◆ Data items

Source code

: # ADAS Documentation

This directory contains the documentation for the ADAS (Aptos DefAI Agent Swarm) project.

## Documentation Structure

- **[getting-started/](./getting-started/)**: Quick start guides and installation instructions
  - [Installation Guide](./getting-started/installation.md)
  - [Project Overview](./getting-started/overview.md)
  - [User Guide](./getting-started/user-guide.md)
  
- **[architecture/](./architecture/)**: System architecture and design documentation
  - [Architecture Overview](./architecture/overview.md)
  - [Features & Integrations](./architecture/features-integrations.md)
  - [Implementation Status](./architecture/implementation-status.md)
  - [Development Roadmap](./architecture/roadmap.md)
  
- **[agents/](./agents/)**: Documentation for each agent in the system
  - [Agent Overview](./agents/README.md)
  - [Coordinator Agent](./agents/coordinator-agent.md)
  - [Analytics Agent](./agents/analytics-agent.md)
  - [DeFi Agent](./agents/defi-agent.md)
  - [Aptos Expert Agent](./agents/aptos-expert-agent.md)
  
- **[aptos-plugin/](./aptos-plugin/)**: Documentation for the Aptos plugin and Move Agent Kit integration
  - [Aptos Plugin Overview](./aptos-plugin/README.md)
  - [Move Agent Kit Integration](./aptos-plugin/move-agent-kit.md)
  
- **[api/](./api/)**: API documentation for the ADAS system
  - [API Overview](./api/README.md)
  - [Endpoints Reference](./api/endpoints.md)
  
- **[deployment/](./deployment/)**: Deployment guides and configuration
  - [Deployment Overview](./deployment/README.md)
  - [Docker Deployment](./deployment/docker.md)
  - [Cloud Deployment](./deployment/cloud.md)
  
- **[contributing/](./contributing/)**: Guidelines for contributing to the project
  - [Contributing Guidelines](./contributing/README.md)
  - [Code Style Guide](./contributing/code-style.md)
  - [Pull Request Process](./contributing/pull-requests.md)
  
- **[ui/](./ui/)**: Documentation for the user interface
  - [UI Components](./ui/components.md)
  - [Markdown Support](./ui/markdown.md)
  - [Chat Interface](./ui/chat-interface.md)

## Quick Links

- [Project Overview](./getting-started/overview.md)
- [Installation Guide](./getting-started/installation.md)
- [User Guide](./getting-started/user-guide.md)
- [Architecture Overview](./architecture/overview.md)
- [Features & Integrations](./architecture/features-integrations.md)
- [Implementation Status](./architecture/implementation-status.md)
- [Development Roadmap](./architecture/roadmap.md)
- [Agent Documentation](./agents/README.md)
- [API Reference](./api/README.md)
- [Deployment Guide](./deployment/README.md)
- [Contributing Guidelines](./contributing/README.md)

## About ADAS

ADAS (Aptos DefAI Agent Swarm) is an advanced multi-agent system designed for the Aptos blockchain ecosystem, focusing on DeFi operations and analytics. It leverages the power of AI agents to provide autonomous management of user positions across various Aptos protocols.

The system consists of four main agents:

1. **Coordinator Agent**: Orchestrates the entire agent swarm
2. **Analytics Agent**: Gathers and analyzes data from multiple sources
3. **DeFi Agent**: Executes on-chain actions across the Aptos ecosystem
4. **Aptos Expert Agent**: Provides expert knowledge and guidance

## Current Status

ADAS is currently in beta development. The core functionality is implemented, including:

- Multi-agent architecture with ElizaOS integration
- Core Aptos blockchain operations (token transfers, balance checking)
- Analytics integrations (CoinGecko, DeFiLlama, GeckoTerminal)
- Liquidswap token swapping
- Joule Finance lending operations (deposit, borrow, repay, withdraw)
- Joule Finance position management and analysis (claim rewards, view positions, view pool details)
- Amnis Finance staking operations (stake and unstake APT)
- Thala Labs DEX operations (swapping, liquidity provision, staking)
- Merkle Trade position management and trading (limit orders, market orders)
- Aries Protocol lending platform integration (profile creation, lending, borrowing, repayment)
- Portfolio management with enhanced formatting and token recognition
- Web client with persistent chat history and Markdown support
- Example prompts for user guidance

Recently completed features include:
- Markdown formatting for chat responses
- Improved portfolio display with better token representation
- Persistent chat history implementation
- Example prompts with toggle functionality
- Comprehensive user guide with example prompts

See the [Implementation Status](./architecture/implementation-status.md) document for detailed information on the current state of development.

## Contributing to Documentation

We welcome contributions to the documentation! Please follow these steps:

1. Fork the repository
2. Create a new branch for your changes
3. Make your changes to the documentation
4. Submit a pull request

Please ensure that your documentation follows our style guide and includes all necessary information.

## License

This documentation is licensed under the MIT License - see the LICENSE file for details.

◆ Description of the task
Exactly as they appear above, write out all of the lines.

◆ Task response
Source code

: # ADAS Documentation

This directory contains the documentation for the ADAS (Aptos DefAI Agent Swarm) project.

## Documentation Structure

- **[getting-started/](./getting-started/)**: Quick start guides and installation instructions
  - [Installation Guide](./getting-started/installation.md)
  - [Project Overview](./getting-started/overview.md)
  - [User Guide](./getting-started/user-guide.md)
  
- **[architecture/](./architecture/)**: System architecture and design documentation
  - [Architecture Overview](./architecture/overview.md)
  - [Features & Integrations](./architecture/features-integrations.md)
  - [Implementation Status](./architecture/implementation-status.md)
  - [Development Roadmap](./architecture/roadmap.md)
  
- **[agents/](./agents/)**: Documentation for each agent in the system
  - [Agent Overview](./agents/README.md)
  - [Coordinator Agent](./agents/coordinator-agent.md)
  - [Analytics Agent](./agents/analytics-agent.md)
  - [DeFi Agent](./agents/defi-agent.md)
  - [Aptos Expert Agent](./agents/aptos-expert-agent.md)
  
- **[aptos-plugin/](./aptos-plugin/)**: Documentation for the Aptos plugin and Move Agent Kit integration
  - [Aptos Plugin Overview](./aptos-plugin/README.md)
  - [Move Agent Kit Integration](./aptos-plugin/move-agent-kit.md)
  
- **[api/](./api/)**: API documentation for the ADAS system
  - [API Overview](./api/README.md)
  - [Endpoints Reference](./api/endpoints.md)
  
- **[deployment/](./deployment/)**: Deployment guides and configuration
  - [Deployment Overview](./deployment/README.md)
  - [Docker Deployment](./deployment/docker.md)
  - [Cloud Deployment](./deployment/cloud.md)
  
- **[contributing/](./contributing/)**: Guidelines for contributing to the project
  - [Contributing Guidelines](./contributing/README.md)
  - [Code Style Guide](./contributing/code-style.md)
  - [Pull Request Process](./contributing/pull-requests.md)
  
- **[ui/](./ui/)**: Documentation for the user interface
  - [UI Components](./ui/components.md)
  - [Markdown Support](./ui/markdown.md)
  - [Chat Interface](./ui/chat-interface.md)

## Quick Links

- [Project Overview](./getting-started/overview.md)
- [Installation Guide](./getting-started/installation.md)
- [User Guide](./getting-started/user-guide.md)
- [Architecture Overview](./architecture/overview.md)
- [Features & Integrations](./architecture/features-integrations.md)
- [Implementation Status](./architecture/implementation-status.md)
- [Development Roadmap](./architecture/roadmap.md)
- [Agent Documentation](./agents/README.md)
- [API Reference](./api/README.md)
- [Deployment Guide](./deployment/README.md)
- [Contributing Guidelines](./contributing/README.md)

## About ADAS

ADAS (Aptos DefAI Agent Swarm) is an advanced multi-agent system designed for the Aptos blockchain ecosystem, focusing on DeFi operations and analytics. It leverages the power of AI agents to provide autonomous management of user positions across various Aptos protocols.

The system consists of four main agents:

1. **Coordinator Agent**: Orchestrates the entire agent swarm
2. **Analytics Agent**: Gathers and analyzes data from multiple sources
3. **DeFi Agent**: Executes on-chain actions across the Aptos ecosystem
4. **Aptos Expert Agent**: Provides expert knowledge and guidance

## Current Status

ADAS is currently in beta development. The core functionality is implemented, including:

- Multi-agent architecture with ElizaOS integration
- Core Aptos blockchain operations (token transfers, balance checking)
- Analytics integrations (CoinGecko, DeFiLlama, GeckoTerminal)
- Liquidswap token swapping
- Joule Finance lending operations (deposit, borrow, repay, withdraw)
- Joule Finance position management and analysis (claim rewards, view positions, view pool details)
- Amnis Finance staking operations (stake and unstake APT)
- Thala Labs DEX operations (swapping, liquidity provision, staking)
- Merkle Trade position management and trading (limit orders, market orders)
- Aries Protocol lending platform integration (profile creation, lending, borrowing, repayment)
- Portfolio management with enhanced formatting and token recognition
- Web client with persistent chat history and Markdown support
- Example prompts for user guidance

Recently completed features include:
- Markdown formatting for chat responses
- Improved portfolio display with better token representation
- Persistent chat history implementation
- Example prompts with toggle functionality
- Comprehensive user guide with example prompts

See the [Implementation Status](./architecture/implementation-status.md) document for detailed information on the current state of development.

## Contributing to Documentation

We welcome contributions to the documentation! Please follow these steps:

1. Fork the repository
2. Create a new branch for your changes
3. Make your changes to the documentation
4. Submit a pull request

Please ensure that your documentation follows our style guide and includes all necessary information.

## License

This documentation is licensed under the MIT License - see the LICENSE file for details.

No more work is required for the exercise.